Um corpo
humano, pelo simples facto de falar, nunca deixará de constituir um enigma e
mesmo um milagre pura e simplesmente. Lá está Aristóteles, que viu bem ao
definir o ser humano como animal que tem fala (zôon lógon échon), sendo,
por isso, animal político (zôon politikón), com a capacidade de
distinguir e discutir sobre o justo e o injusto, o conveniente e o
inconveniente, o bem e o mal... Ah! Se os políticos soubessem disto e agissem
em consequência!...
E as
palavras não são arbitrárias. Assim, muitos já estão em férias, outros irão
para férias. Ora, cá está: a palavra latina feria, no plural feriae,
tinha o sentido de “descanso, repouso, paz, dias de festa”. No século III, a
Igreja assumiu os dias da semana como dias de “comemoração festiva”,
enumerando-os como feria prima, feria secunda, tertia, quarta, quinta, sexta,
ou, invertendo a ordem das palavras: prima feria, secunda
feria, tertia feria, quarta feria, quinta
feria, sexta feria.
Daí, ao
contrário de outras línguas, como o espanhol, o italiano, o francês, etc., que
adoptaram a classificação romana baseada na divinização de um planeta: lunes, martes, lundi, mardi,
etc., o português, ao seguir a designação eclesiástica, ter dado origem aos
dias da semana como: segunda-feira, terça-feira, quarta-feira, etc. Que feira,
enquanto mercado esteja associada a feria, deriva do facto de os
comerciantes aproveitarem os dias festivos para vender as suas mercadorias -
aliás, isso ainda hoje acontece frequentemente.
De qualquer
modo, o importante é sublinhar, até do ponto de vista histórico e etimológico,
o carácter festivo associado às férias. Isso é tanto mais significativo, quanto
isso mesmo está presente noutras línguas, que seguiram caminhos etimológicos
diferentes. Assim, em espanhol, férias diz-se vacaciones e, em
francês, vacances. Ora, vacaciones e vacances têm
o seu étimo no latim vacatio, com o significado de isenção,
dispensa de serviço. Os ingleses em férias dizem que estão on holidays,
e isso quer dizer: em dias santos. Os alemães, esses têm ferien ou urlaub.
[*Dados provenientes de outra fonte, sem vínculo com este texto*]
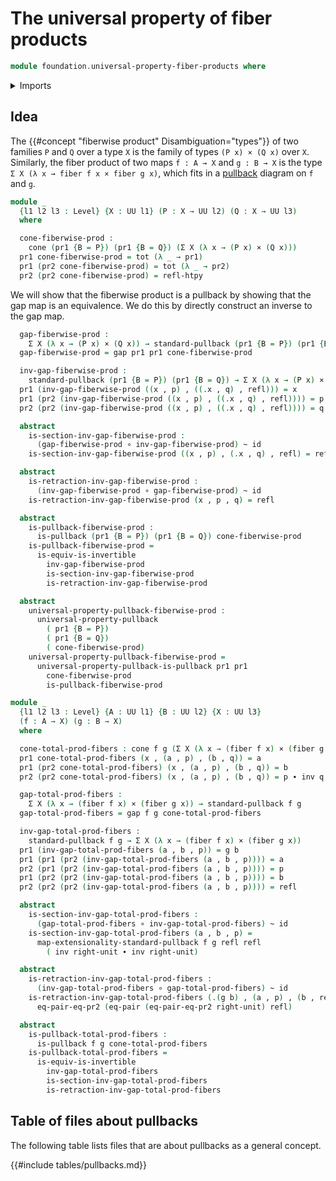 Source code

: # The universal property of fiber products

```agda
module foundation.universal-property-fiber-products where
```

<details><summary>Imports</summary>

```agda
open import foundation.cones-over-cospans
open import foundation.dependent-pair-types
open import foundation.equality-cartesian-product-types
open import foundation.universe-levels

open import foundation-core.cartesian-product-types
open import foundation-core.equality-dependent-pair-types
open import foundation-core.equivalences
open import foundation-core.fibers-of-maps
open import foundation-core.function-types
open import foundation-core.functoriality-dependent-pair-types
open import foundation-core.homotopies
open import foundation-core.identity-types
open import foundation-core.pullbacks
open import foundation-core.universal-property-pullbacks
```

</details>

## Idea

The {{#concept "fiberwise product" Disambiguation="types"}} of two families `P` and `Q` over a type `X` is the
family of types `(P x) × (Q x)` over `X`. Similarly, the fiber product of two
maps `f : A → X` and `g : B → X` is the type
`Σ X (λ x → fiber f x × fiber g x)`, which fits in a
[pullback](foundation-core.pullbacks.md) diagram on `f` and `g`.

```agda
module _
  {l1 l2 l3 : Level} {X : UU l1} (P : X → UU l2) (Q : X → UU l3)
  where

  cone-fiberwise-prod :
    cone (pr1 {B = P}) (pr1 {B = Q}) (Σ X (λ x → (P x) × (Q x)))
  pr1 cone-fiberwise-prod = tot (λ _ → pr1)
  pr1 (pr2 cone-fiberwise-prod) = tot (λ _ → pr2)
  pr2 (pr2 cone-fiberwise-prod) = refl-htpy
```

We will show that the fiberwise product is a pullback by showing that the gap
map is an equivalence. We do this by directly construct an inverse to the gap
map.

```agda
  gap-fiberwise-prod :
    Σ X (λ x → (P x) × (Q x)) → standard-pullback (pr1 {B = P}) (pr1 {B = Q})
  gap-fiberwise-prod = gap pr1 pr1 cone-fiberwise-prod

  inv-gap-fiberwise-prod :
    standard-pullback (pr1 {B = P}) (pr1 {B = Q}) → Σ X (λ x → (P x) × (Q x))
  pr1 (inv-gap-fiberwise-prod ((x , p) , ((.x , q) , refl))) = x
  pr1 (pr2 (inv-gap-fiberwise-prod ((x , p) , ((.x , q) , refl)))) = p
  pr2 (pr2 (inv-gap-fiberwise-prod ((x , p) , ((.x , q) , refl)))) = q

  abstract
    is-section-inv-gap-fiberwise-prod :
      (gap-fiberwise-prod ∘ inv-gap-fiberwise-prod) ~ id
    is-section-inv-gap-fiberwise-prod ((x , p) , (.x , q) , refl) = refl

  abstract
    is-retraction-inv-gap-fiberwise-prod :
      (inv-gap-fiberwise-prod ∘ gap-fiberwise-prod) ~ id
    is-retraction-inv-gap-fiberwise-prod (x , p , q) = refl

  abstract
    is-pullback-fiberwise-prod :
      is-pullback (pr1 {B = P}) (pr1 {B = Q}) cone-fiberwise-prod
    is-pullback-fiberwise-prod =
      is-equiv-is-invertible
        inv-gap-fiberwise-prod
        is-section-inv-gap-fiberwise-prod
        is-retraction-inv-gap-fiberwise-prod

  abstract
    universal-property-pullback-fiberwise-prod :
      universal-property-pullback
        ( pr1 {B = P})
        ( pr1 {B = Q})
        ( cone-fiberwise-prod)
    universal-property-pullback-fiberwise-prod =
      universal-property-pullback-is-pullback pr1 pr1
        cone-fiberwise-prod
        is-pullback-fiberwise-prod

module _
  {l1 l2 l3 : Level} {A : UU l1} {B : UU l2} {X : UU l3}
  (f : A → X) (g : B → X)
  where

  cone-total-prod-fibers : cone f g (Σ X (λ x → (fiber f x) × (fiber g x)))
  pr1 cone-total-prod-fibers (x , (a , p) , (b , q)) = a
  pr1 (pr2 cone-total-prod-fibers) (x , (a , p) , (b , q)) = b
  pr2 (pr2 cone-total-prod-fibers) (x , (a , p) , (b , q)) = p ∙ inv q

  gap-total-prod-fibers :
    Σ X (λ x → (fiber f x) × (fiber g x)) → standard-pullback f g
  gap-total-prod-fibers = gap f g cone-total-prod-fibers

  inv-gap-total-prod-fibers :
    standard-pullback f g → Σ X (λ x → (fiber f x) × (fiber g x))
  pr1 (inv-gap-total-prod-fibers (a , b , p)) = g b
  pr1 (pr1 (pr2 (inv-gap-total-prod-fibers (a , b , p)))) = a
  pr2 (pr1 (pr2 (inv-gap-total-prod-fibers (a , b , p)))) = p
  pr1 (pr2 (pr2 (inv-gap-total-prod-fibers (a , b , p)))) = b
  pr2 (pr2 (pr2 (inv-gap-total-prod-fibers (a , b , p)))) = refl

  abstract
    is-section-inv-gap-total-prod-fibers :
      (gap-total-prod-fibers ∘ inv-gap-total-prod-fibers) ~ id
    is-section-inv-gap-total-prod-fibers (a , b , p) =
      map-extensionality-standard-pullback f g refl refl
        ( inv right-unit ∙ inv right-unit)

  abstract
    is-retraction-inv-gap-total-prod-fibers :
      (inv-gap-total-prod-fibers ∘ gap-total-prod-fibers) ~ id
    is-retraction-inv-gap-total-prod-fibers (.(g b) , (a , p) , (b , refl)) =
      eq-pair-eq-pr2 (eq-pair (eq-pair-eq-pr2 right-unit) refl)

  abstract
    is-pullback-total-prod-fibers :
      is-pullback f g cone-total-prod-fibers
    is-pullback-total-prod-fibers =
      is-equiv-is-invertible
        inv-gap-total-prod-fibers
        is-section-inv-gap-total-prod-fibers
        is-retraction-inv-gap-total-prod-fibers
```

## Table of files about pullbacks

The following table lists files that are about pullbacks as a general concept.

{{#include tables/pullbacks.md}}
Ora, a raiz de urlaub é erlaubnis, com o sentido de
dias livres de serviço e trabalho.
É necessário
sublinhar que a Bíblia faz questão de dizer que Deus deu um
mandamento de um dia feriado semanal santo, sem trabalho, para que o ser humano
fizesse a experiência de que não é uma besta de carga, mas um ser festivo. Tem
de trabalhar - e duro -, mas não é besta de carga. E Jesus também trabalhou e
trabalhou no duro. Quantos padres falam disso? Mas também descansou e tentava
levar os discípulos para um lugar recôndito onde pudessem repousar.
Mas, aqui
chegados, é preciso reflectir, pois, se pensarmos bem, os dias de descanso
semanal e as férias não têm, ou, pelo menos, não deveriam ter, como finalidade
única e última ser só um intervalo no trabalho para repor as forças, em ordem a
trabalhar outra vez e mais.
As férias e
o descanso semanal têm o seu fim em si mesmos: a experiência de que o ser
humano é um ser festivo. É preciso ler e escrever poesia, dançar, apanhar sol
na praia, no campo, na montanha, ouvir música excelente, que nos remete para
origens imemoriais e para a transcendência utópica toda. É preciso reaprender a
ver o Sol a nascer no Oriente e a pôr-se no Ocidente (sabia?) e a exaltar-se
com a Lua enorme - cheia - ou pequenina que nem um fio, e com o alfobre das
estrelas: isso que na cidade se não vê.
É preciso
voltar às alegrias simples: contemplar uma simples folha de erva, acolher o
perfume de uma rosa sem porquê, como dizia Angelus Silesius, exaltar-se com o
mistério de qualquer rosto humano. É preciso ter tempo para ouvir o silêncio:
haverá milagre maior do que estarmos cá?
Se se for
fora, encontrar-se com culturas outras e diferentes modos de ser ser humano:
como americano, como asiático, como africano e, de modo mais concreto, como
chinês, como ugandês, como mexicano (nestes tempos de globalização, que Deus
nos livre da uniformidade!).
É preciso
ter tempo para a família e para os amigos. Para andar solto. Para dialogar com
o Infinito. Para contemplar e criar beleza: não é ela que redime o mundo, como
disse Dostoiévski?
Ai de quem,
concretamente nestes tempos de dispersão, de barulho ensurdecedor e correria
sem fim não se sabe muitas vezes para onde, não tenha todos os dias um pouco de
tempo para o melhor: estar consigo lá no mais íntimo para se concentrar e
conviver com o milagre de viver - sim, viver é um milagre - e encontrar o
mistério da Transcendência e Sentido.